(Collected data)
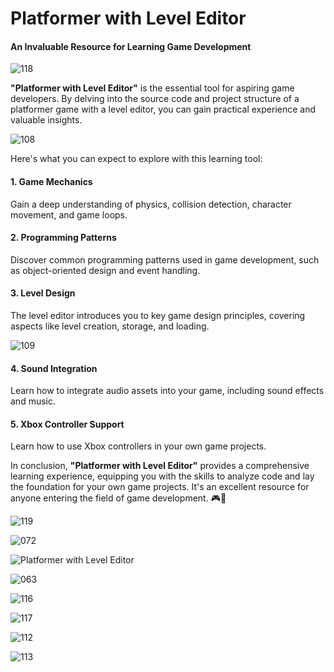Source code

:# Platformer with Level Editor

#### An Invaluable Resource for Learning Game Development


![118](https://github.com/JoeLumbley/Platformer-with-Level-Editor/assets/77564255/8f615a01-6790-49b3-91ec-e6d5d24eacd9)

**"Platformer with Level Editor"** is the essential tool for aspiring game developers. By delving into the source code and project structure of a platformer game with a level editor, you can gain practical experience and valuable insights.



![108](https://github.com/JoeLumbley/Platformer-with-Level-Editor/assets/77564255/5f8f849d-ccfc-4038-8084-6b2481814f7e)

Here's what you can expect to explore with this learning tool:

#### 1. Game Mechanics
Gain a deep understanding of physics, collision detection, character movement, and game loops.

#### 2. Programming Patterns
Discover common programming patterns used in game development, such as object-oriented design and event handling.

#### 3. Level Design
The level editor introduces you to key game design principles, covering aspects like level creation, storage, and loading.


![109](https://github.com/JoeLumbley/Platformer-with-Level-Editor/assets/77564255/29008dca-7ee9-46a5-a768-2b4ba432dc37)





#### 4. Sound Integration
Learn how to integrate audio assets into your game, including sound effects and music.

#### 5. Xbox Controller Support
Learn how to use Xbox controllers in your own game projects.

In conclusion, **"Platformer with Level Editor"** provides a comprehensive learning experience, equipping you with the skills to analyze code and lay the foundation for your own game projects. It's an excellent resource for anyone entering the field of game development. 🎮🚀



![119](https://github.com/JoeLumbley/Platformer-with-Level-Editor/assets/77564255/b721f630-2858-4722-b1d4-d627dbae58d2)



![072](https://github.com/JoeLumbley/Platformer-with-Level-Editor/assets/77564255/c4ae4c4c-7641-4a9f-96d5-c19805fdcc01)





![Platformer with Level Editor](https://github.com/JoeLumbley/Platformer-with-Level-Editor/assets/77564255/9c8fc9e2-5e4f-4f1f-a544-8b5b3a6ad385)

![063](https://github.com/JoeLumbley/Platformer-with-Level-Editor/assets/77564255/c55ed39f-9a4e-43d6-84a0-f5c364f224d9)











![116](https://github.com/JoeLumbley/Platformer-with-Level-Editor/assets/77564255/4267a304-2e41-405b-9050-0be3b53e23ef)


![117](https://github.com/JoeLumbley/Platformer-with-Level-Editor/assets/77564255/011d4e8b-b16d-4d6c-a48e-323fdaa8d6fa)
















![112](https://github.com/JoeLumbley/Platformer-with-Level-Editor/assets/77564255/1ed456d4-9e1e-4b3c-b335-ae719f763bbc)










![113](https://github.com/JoeLumbley/Platformer-with-Level-Editor/assets/77564255/4500a6da-5f13-4eb8-8eb2-11bbdabcc503)
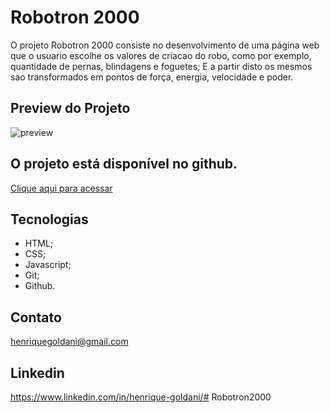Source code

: # Robotron 2000

O projeto Robotron 2000 consiste no desenvolvimento de uma página web que o usuario escolhe os valores de criacao do robo, como por exemplo, quantidade de pernas, blindagens e foguetes; E a partir disto os mesmos sao transformados em pontos de força, energia, velocidade e poder.

## Preview do Projeto
![preview]()

## O projeto está disponível no github.

[Clique aqui para acessar]()


## Tecnologias

- HTML;
- CSS;
- Javascript;
- Git;
- Github.

## Contato

henriquegoldani@gmail.com

## Linkedin 

https://www.linkedin.com/in/henrique-goldani/# Robotron2000
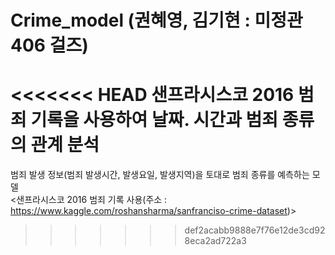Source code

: # Crime_model (권혜영, 김기현 : 미정관 406 걸즈)
<<<<<<< HEAD
샌프라시스코 2016 범죄 기록을 사용하여 날짜. 시간과 범죄 종류의 관계 분석
=======
범죄 발생 정보(범죄 발생시간, 발생요일, 발생지역)을 토대로 범죄 종류를 예측하는 모델 \
<샌프라시스코 2016 범죄 기록 사용(주소 : https://www.kaggle.com/roshansharma/sanfranciso-crime-dataset)>
>>>>>>> def2acabb9888e7f76e12de3cd928eca2ad722a3
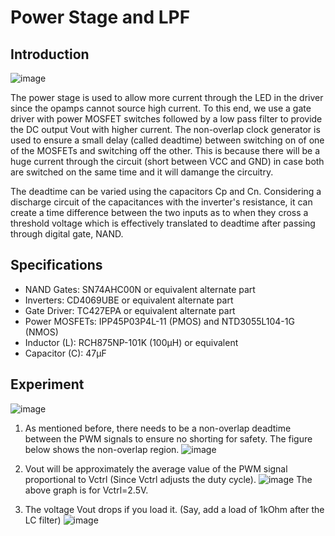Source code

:# Power Stage and LPF

## Introduction
![image](https://github.com/user-attachments/assets/aef75a6f-526e-44bf-abb8-b7b26c837c1a)

The power stage is used to allow more current through the LED in the driver since the opamps cannot source high current. To this end, we use a gate driver with power MOSFET switches followed by a low pass filter to provide the DC output Vout with higher current. The non-overlap clock generator is used to ensure a small delay (called deadtime) between switching on of one of the MOSFETs and switching off the other. This is because there will be a huge current through the circuit (short between VCC and GND) in case both are switched on the same time and it will damange the circuitry.

The deadtime can be varied using the capacitors Cp and Cn. Considering a discharge circuit of the capacitances with the inverter's resistance, it can create a time difference between the two inputs as to when they cross a threshold voltage which is effectively translated to deadtime after passing through digital gate, NAND.

## Specifications
- NAND Gates: SN74AHC00N or equivalent alternate part
- Inverters: CD4069UBE or equivalent alternate part
- Gate Driver: TC427EPA or equivalent alternate part
- Power MOSFETs: IPP45P03P4L-11 (PMOS) and NTD3055L104-1G (NMOS) 
- Inductor (L): RCH875NP-101K (100µH) or equivalent
- Capacitor (C): 47µF

## Experiment

![image](https://github.com/user-attachments/assets/0ffc4462-2484-4394-a7af-cef06efc185d)

1. As mentioned before, there needs to be a non-overlap deadtime between the PWM signals to ensure no shorting for safety. The figure below shows the non-overlap region.
![image](https://github.com/user-attachments/assets/6ed76f7f-2f3b-46d3-a2ba-ce7cf96ccc86)

2. Vout will be approximately the average value of the PWM signal proportional to Vctrl (Since Vctrl adjusts the duty cycle).
![image](https://github.com/user-attachments/assets/dcf1cd15-6f93-4c76-8d0d-15fb111221de)
The above graph is for Vctrl=2.5V.

3. The voltage Vout drops if you load it. (Say, add a load of 1kOhm after the LC filter)
![image](https://github.com/user-attachments/assets/0f67bdb9-9a4a-4148-8218-6e58cbe56199)

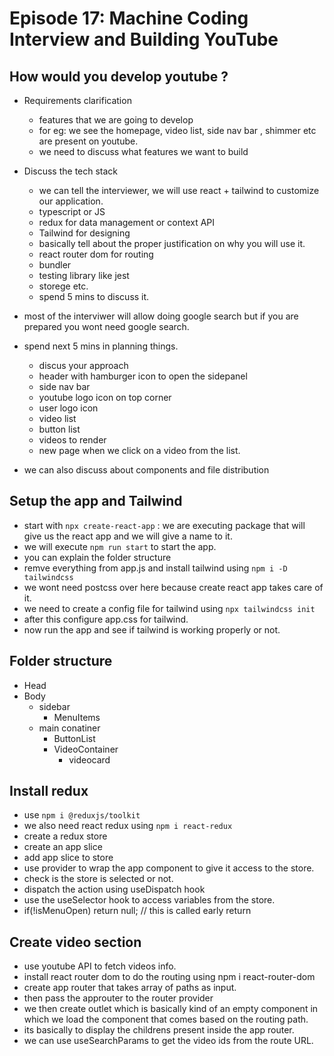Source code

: # Episode 17: Machine Coding Interview and Building YouTube

## How would you develop youtube ?

- Requirements clarification
    - features that we are going to develop
    - for eg: we see the homepage, video list, side nav bar , shimmer etc are present on youtube.
    - we need to discuss what features we want to build

- Discuss the tech stack
    - we can tell the interviewer,  we will use react + tailwind to customize our application.
    - typescript or JS
    - redux for data management or context API
    - Tailwind for designing
    - basically tell about the proper justification on why you will use it.
    - react router dom for routing
    - bundler
    - testing library like jest
    - storege etc.
    - spend 5 mins to discuss it.

- most of the interviwer will allow doing google search but if you are prepared you wont need google search.

- spend next 5 mins in planning things.
    - discus your approach
    - header with hamburger icon to open the sidepanel
    - side nav bar
    - youtube logo icon on top corner
    - user logo icon
    - video list
    - button list
    - videos to render
    - new page when we click on a video from the list.

- we can also discuss about components and file distribution

## Setup the app and Tailwind

- start with `npx create-react-app` : we are executing package that will give us the react app and we will give a name to it.
- we will execute `npm run start` to start the app.
- you can explain the folder structure
- remve everything from app.js and install tailwind using `npm i -D tailwindcss`
- we wont need postcss over here because create react app takes care of it.
- we need to create a config file for tailwind using `npx tailwindcss init`
- after this configure app.css for tailwind.
- now run the app and see if tailwind is working properly or not.

## Folder structure

- Head
- Body
    - sidebar
        - MenuItems
    - main conatiner
        - ButtonList
        - VideoContainer
            - videocard

## Install redux

- use `npm i @reduxjs/toolkit`
- we also need react redux using `npm i react-redux`
- create a redux store
- create an app slice
- add app slice to store
- use provider to wrap the app component to give it access to the store.
- check is the store is selected or not.
- dispatch the action using useDispatch hook
- use the useSelector hook to access variables from the store.
- if(!isMenuOpen) return null; // this is called early return

## Create video section

- use youtube API to fetch videos info.
- install react router dom to do the routing using npm i react-router-dom
- create app router that takes array of paths as input.
- then pass the approuter to the router provider
- we then create outlet which is basically kind of an empty component in which we load the component that comes based on the routing path.
- its basically to display the childrens present inside the app router.
- we can use useSearchParams to get the video ids from the route URL.

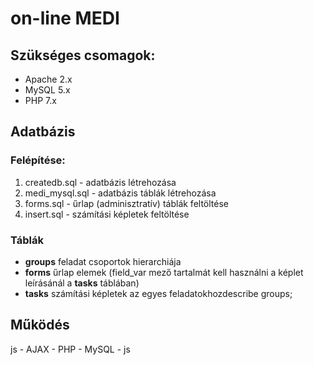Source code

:# on-line MEDI

## Szükséges csomagok:

- Apache 2.x
- MySQL 5.x
- PHP 7.x

## Adatbázis

### Felépítése:

1. createdb.sql - adatbázis létrehozása
1. medi_mysql.sql - adatbázis táblák létrehozása
1. forms.sql - űrlap (adminisztratív) táblák feltöltése
1. insert.sql - számítási képletek feltöltése

### Táblák

- **groups** feladat csoportok hierarchiája
- **forms** űrlap elemek (field_var mező tartalmát kell használni a képlet leírásánál a **tasks** táblában)
- **tasks** számítási képletek az egyes feladatokhozdescribe groups;

## Működés

js - AJAX - PHP - MySQL - js
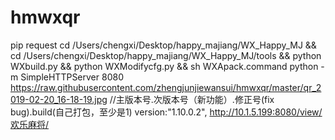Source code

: # hmwxqr
pip request
cd /Users/chengxi/Desktop/happy_majiang/WX_Happy_MJ && cd /Users/chengxi/Desktop/happy_majiang/WX_Happy_MJ/tools && python WXbuild.py && python WXModifycfg.py && sh WXApack.command
python -m SimpleHTTPServer 8080
https://raw.githubusercontent.com/zhengjunjiewansui/hmwxqr/master/qr_2019-02-20_16-18-19.jpg
    //主版本号.次版本号（新功能）.修正号(fix bug).build(自己打包，至少是1)
    version:"1.10.0.2",
http://10.1.5.199:8080/view/欢乐麻将/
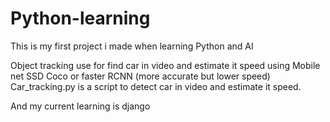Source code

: # Python-learning

This is my first project i made when learning Python and AI

Object tracking use for find car in video and estimate it speed using Mobile net SSD Coco or faster RCNN (more accurate but lower speed)
Car_tracking.py is a script to detect car in video and estimate it speed.

And my current learning is django
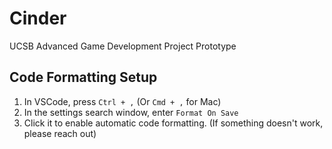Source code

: # Cinder

UCSB Advanced Game Development Project Prototype

## Code Formatting Setup

1.  In VSCode, press `Ctrl + ,` (Or `Cmd + ,` for Mac)
2.  In the settings search window, enter `Format On Save`
3.  Click it to enable automatic code formatting. (If something doesn't work, please reach out)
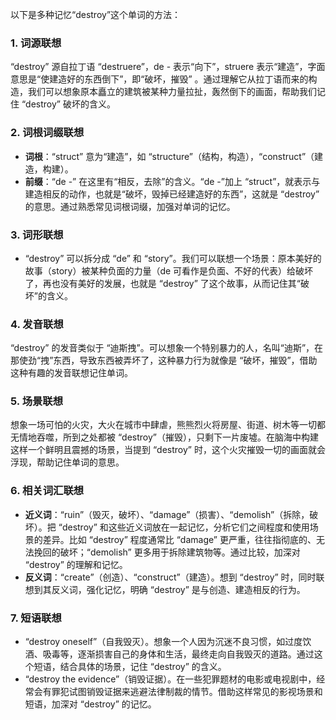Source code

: 以下是多种记忆“destroy”这个单词的方法：

### 1. 词源联想
“destroy” 源自拉丁语 “destruere”，de - 表示“向下”，struere 表示“建造”，字面意思是“使建造好的东西倒下”，即“破坏，摧毁” 。通过理解它从拉丁语而来的构造，我们可以想象原本矗立的建筑被某种力量拉扯，轰然倒下的画面，帮助我们记住 “destroy” 破坏的含义。

### 2. 词根词缀联想
 - **词根**：“struct” 意为“建造”，如 “structure”（结构，构造），“construct”（建造，构建）。
 - **前缀**：“de -” 在这里有“相反，去除”的含义。“de -”加上 “struct”，就表示与建造相反的动作，也就是“破坏，毁掉已经建造好的东西”，这就是 “destroy” 的意思。通过熟悉常见词根词缀，加强对单词的记忆。

### 3. 词形联想
 - “destroy” 可以拆分成 “de” 和 “story”。我们可以联想一个场景：原本美好的故事（story）被某种负面的力量（de 可看作是负面、不好的代表）给破坏了，再也没有美好的发展，也就是 “destroy” 了这个故事，从而记住其“破坏”的含义。

### 4. 发音联想
“destroy” 的发音类似于 “迪斯拽”。可以想象一个特别暴力的人，名叫“迪斯”，在那使劲“拽”东西，导致东西被弄坏了，这种暴力行为就像是 “破坏，摧毁”，借助这种有趣的发音联想记住单词。

### 5. 场景联想
想象一场可怕的火灾，大火在城市中肆虐，熊熊烈火将房屋、街道、树木等一切都无情地吞噬，所到之处都被 “destroy”（摧毁），只剩下一片废墟。在脑海中构建这样一个鲜明且震撼的场景，当提到 “destroy” 时，这个火灾摧毁一切的画面就会浮现，帮助记住单词的意思。

### 6. 相关词汇联想
 - **近义词**：“ruin”（毁灭，破坏）、“damage”（损害）、“demolish”（拆除，破坏）。把 “destroy” 和这些近义词放在一起记忆，分析它们之间程度和使用场景的差异。比如 “destroy” 程度通常比 “damage” 更严重，往往指彻底的、无法挽回的破坏；“demolish” 更多用于拆除建筑物等。通过比较，加深对 “destroy” 的理解和记忆。
 - **反义词**：“create”（创造）、“construct”（建造）。想到 “destroy” 时，同时联想到其反义词，强化记忆，明确 “destroy” 是与创造、建造相反的行为。

### 7. 短语联想
 - “destroy oneself”（自我毁灭）。想象一个人因为沉迷不良习惯，如过度饮酒、吸毒等，逐渐损害自己的身体和生活，最终走向自我毁灭的道路。通过这个短语，结合具体的场景，记住 “destroy” 的含义。
 - “destroy the evidence”（销毁证据）。在一些犯罪题材的电影或电视剧中，经常会有罪犯试图销毁证据来逃避法律制裁的情节。借助这样常见的影视场景和短语，加深对 “destroy” 的记忆。 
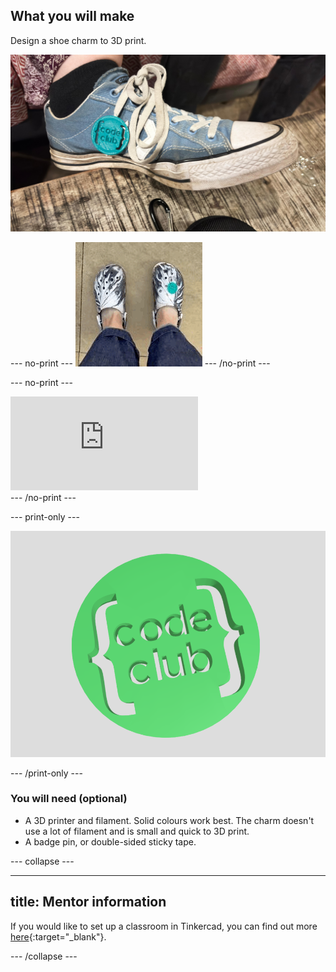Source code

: ## What you will make

Design a shoe charm to 3D print.

![A shoe charm reading Code Club attached to a shoelace of a Converse-style trainer.](images/shoe-charm.jpg)

--- no-print ---
![Someone wiggling their feet in Croc-style shoes with a shoe charm attached.](images/shoe-charm.gif)
--- /no-print ---

--- no-print ---
<div class="responsive-embed responsive-embed--video">
  <iframe class="responsive-embed__iframe" src="https://sketchfab.com/models/a33fbed6960f4895b1a10bdbe797460e/embed" frameborder="0" allowvr allowfullscreen mozallowfullscreen="true" webkitallowfullscreen="true"></iframe>
</div>
--- /no-print ---

--- print-only ---

![A 3D render of a green Code Club shoe charm.](images/final-charm.png)

--- /print-only ---

### You will need (optional)

+ A 3D printer and filament. Solid colours work best. The charm doesn't use a lot of filament and is small and quick to 3D print. 
+ A badge pin, or double-sided sticky tape.

--- collapse ---

---
title: Mentor information
---
If you would like to set up a classroom in Tinkercad, you can find out more [here](https://www.tinkercad.com/classrooms-resources){:target="_blank"}.

--- /collapse ---
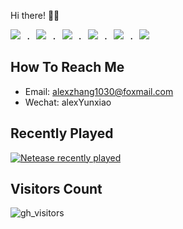 Hi there! 👋🏻

<samp>
  <a href="https://github.com/vuejs/core"><img src="https://api.iconify.design/logos:vue.svg" /></a> .
  <a href="https://github.com/vitejs/vite"><img src="https://api.iconify.design/logos:vitejs.svg" /></a> .
  <a href="https://github.com/solidjs/solid"><img src="https://api.iconify.design/logos:solidjs-icon.svg" /></a> .
  <a href="https://github.com/microsoft/TypeScript"><img src="https://api.iconify.design/logos:typescript-icon.svg" /></a> .
  <a href="https://github.com/unocss/unocss"><img src="https://api.iconify.design/logos:unocss.svg" /></a> .
  <a href="https://github.com/rust-lang/rust"><img src="https://api.iconify.design/logos:rust.svg" /></a>
</samp>

## How To Reach Me

- Email: alexzhang1030@foxmail.com
- Wechat: alexYunxiao

<!-- ![AlexZhang's GitHub stats](https://github-readme-stats.vercel.app/api?username=alexzhang1030&show_icons=true&theme=radical) -->
<!-- ![snake](https://raw.githubusercontent.com/alexzhang1030/alexzhang1030/main/assets/github-contribution-grid-snake.gif) -->

## Recently Played

[![Netease recently played](https://netease-recent-profile.vercel.app/?id=297303604&show_percent=1&size=60)](https://netease-recent-profile.vercel.app/?id=297303604&show_percent=1&size=60)

## Visitors Count

![gh_visitors](https://profile-counter.glitch.me/alexzhang1030/count.svg)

_Task requirements_. From the first line of the records through the line containing "and valuable insights.", please output exactly those lines and nothing more, leaving out the pictures.

_Written solution_.
Source code

:# Platformer with Level Editor

#### An Invaluable Resource for Learning Game Development


![118](https://github.com/JoeLumbley/Platformer-with-Level-Editor/assets/77564255/8f615a01-6790-49b3-91ec-e6d5d24eacd9)

**"Platformer with Level Editor"** is the essential tool for aspiring game developers. By delving into the source code and project structure of a platformer game with a level editor, you can gain practical experience and valuable insights.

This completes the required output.